For the nature photographer, or indeed, birdwatcher Alaska can be problematic. There is the problem of the towering snow-capped peaks, vast stretches of ocean pack ice, vast fields of blooming purple lupines, and other extraordinarily beautiful scenery, which is constantly trying to distract you from wildlife photography! For the bird photographer another problem is the other spectacular wildlife like moose, bears and fur seals that compete with the birds for time in front of your lens. Then the birds themselves pose a problem; which to shoot? Alaska hosts a number of specialty birds and you can only shoot one at a time; which to choose? The biggest problem with Alaska though is it’s a bucket list place, a place everyone should experience at least once in their lifetime. The reality with Alaska though is that once you’ve been it tends to be right back at the top of the list all over again. It must be one of the biggest repeat venues on the tour circuit, and if you’ve been, you’ll quickly understand why, it’s an addictive place that stands alone from anything else out there. Despite these seemingly insurmountable Alaska problems, we gathered a group of photographers ready and willing to try their luck to get a “few” good images. Over the course of fifteen days we managed to get more than a fewer keepers while having a fantastic time in the process! Tropical Birding had two groups in Alaska this year, and more than a few in the groups were already talking about returning to Alaska before the trip end.

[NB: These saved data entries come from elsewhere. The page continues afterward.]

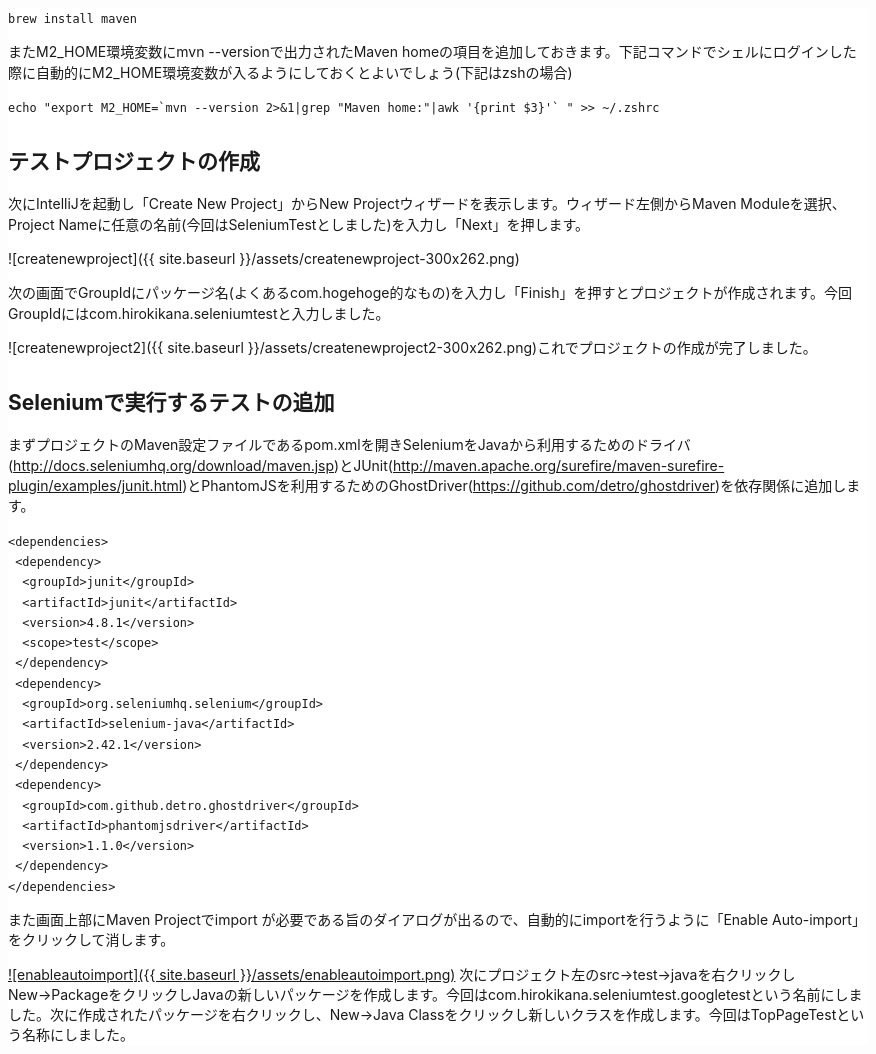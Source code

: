    
    brew install maven

またM2_HOME環境変数にmvn --versionで出力されたMaven homeの項目を追加しておきます。下記コマンドでシェルにログインした際に自動的にM2_HOME環境変数が入るようにしておくとよいでしょう(下記はzshの場合)
    
    
    echo "export M2_HOME=`mvn --version 2>&1|grep "Maven home:"|awk '{print $3}'` " >> ~/.zshrc

## テストプロジェクトの作成

次にIntelliJを起動し「Create New Project」からNew Projectウィザードを表示します。ウィザード左側からMaven Moduleを選択、Project Nameに任意の名前(今回はSeleniumTestとしました)を入力し「Next」を押します。

![createnewproject]({{ site.baseurl }}/assets/createnewproject-300x262.png)

次の画面でGroupIdにパッケージ名(よくあるcom.hogehoge的なもの)を入力し「Finish」を押すとプロジェクトが作成されます。今回GroupIdにはcom.hirokikana.seleniumtestと入力しました。

![createnewproject2]({{ site.baseurl }}/assets/createnewproject2-300x262.png)これでプロジェクトの作成が完了しました。

## Seleniumで実行するテストの追加

まずプロジェクトのMaven設定ファイルであるpom.xmlを開きSeleniumをJavaから利用するためのドライバ(http://docs.seleniumhq.org/download/maven.jsp)とJUnit(http://maven.apache.org/surefire/maven-surefire-plugin/examples/junit.html)とPhantomJSを利用するためのGhostDriver(https://github.com/detro/ghostdriver)を依存関係に追加します。
    
    
    <dependencies>
     <dependency>
      <groupId>junit</groupId>
      <artifactId>junit</artifactId>
      <version>4.8.1</version>
      <scope>test</scope>
     </dependency>
     <dependency>
      <groupId>org.seleniumhq.selenium</groupId>
      <artifactId>selenium-java</artifactId>
      <version>2.42.1</version>
     </dependency>
     <dependency>
      <groupId>com.github.detro.ghostdriver</groupId>
      <artifactId>phantomjsdriver</artifactId>
      <version>1.1.0</version>
     </dependency>
    </dependencies>
    

また画面上部にMaven Projectでimport が必要である旨のダイアログが出るので、自動的にimportを行うように「Enable Auto-import」をクリックして消します。

[![enableautoimport]({{ site.baseurl }}/assets/enableautoimport.png)](http://blog.hirokikana.com/wp-content/uploads/2014/06/enableautoimport.png) 次にプロジェクト左のsrc→test→javaを右クリックしNew→PackageをクリックしJavaの新しいパッケージを作成します。今回はcom.hirokikana.seleniumtest.googletestという名前にしました。次に作成されたパッケージを右クリックし、New→Java Classをクリックし新しいクラスを作成します。今回はTopPageTestという名称にしました。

The first leg of our Alaska adventure took us to Barrow; as near the top of the world as is possible in the US, deep within the Arctic tundra. Our targets on the edge of the Arctic Ocean were Spectacled, Steller’s and King Eiders and the iconic Snowy Owl, as well as many species of breeding shorebirds. Then we journeyed to Nome, a little town on the Seward Peninsula on the shores of the Bering Sea. Here we targeted a wide range of species: Arctic Warbler, Bluethroat, Willow and Rock Ptarmigans, Gyrfalcon, Aleutian Tern, and many other species of waterbirds. After Nome we returned to Anchorage and worked our way to the town of Seward in the southeast. Breeding Red-necked Grebe, Boreal Chickadee, Arctic Tern, and many breeding ducks were found in the Anchorage area. In Seward we took a boat trip through beautiful fjords to seabird colonies and up to the edges of the Hardy Ice Field to view scenic glaciers of deep blue ice. Alcids were our main targets here: Horned and Tufted Puffins, Common Murre, Rhinoceros Auklet, Pigeon Guillemot, Marbled Murrelet, and the crowning jewel, Kittlitz’s Murrelet! Also enchanting Humpback Whales and other marine mammals like Sea Otter, Steller’s Sea Lions, and Dall’s Porpoise featured too.
Some of the group continued on to Brooks Falls, in Katmai National Park, for an extension photographing Brown Bears feasting on salmon. The show of bears and numbers of salmon at these famous falls is a wildlife spectacle beyond description. A segment of the group continued on further still, to St. Paul Island in the famed Pribilof chain. Here the photography of puffins, auklets, murres, and fur seals is the best in the world. Arctic Foxes and other specialty birds such as Red-legged Kittiwake and Red-faced Cormorant capped this off perfectly.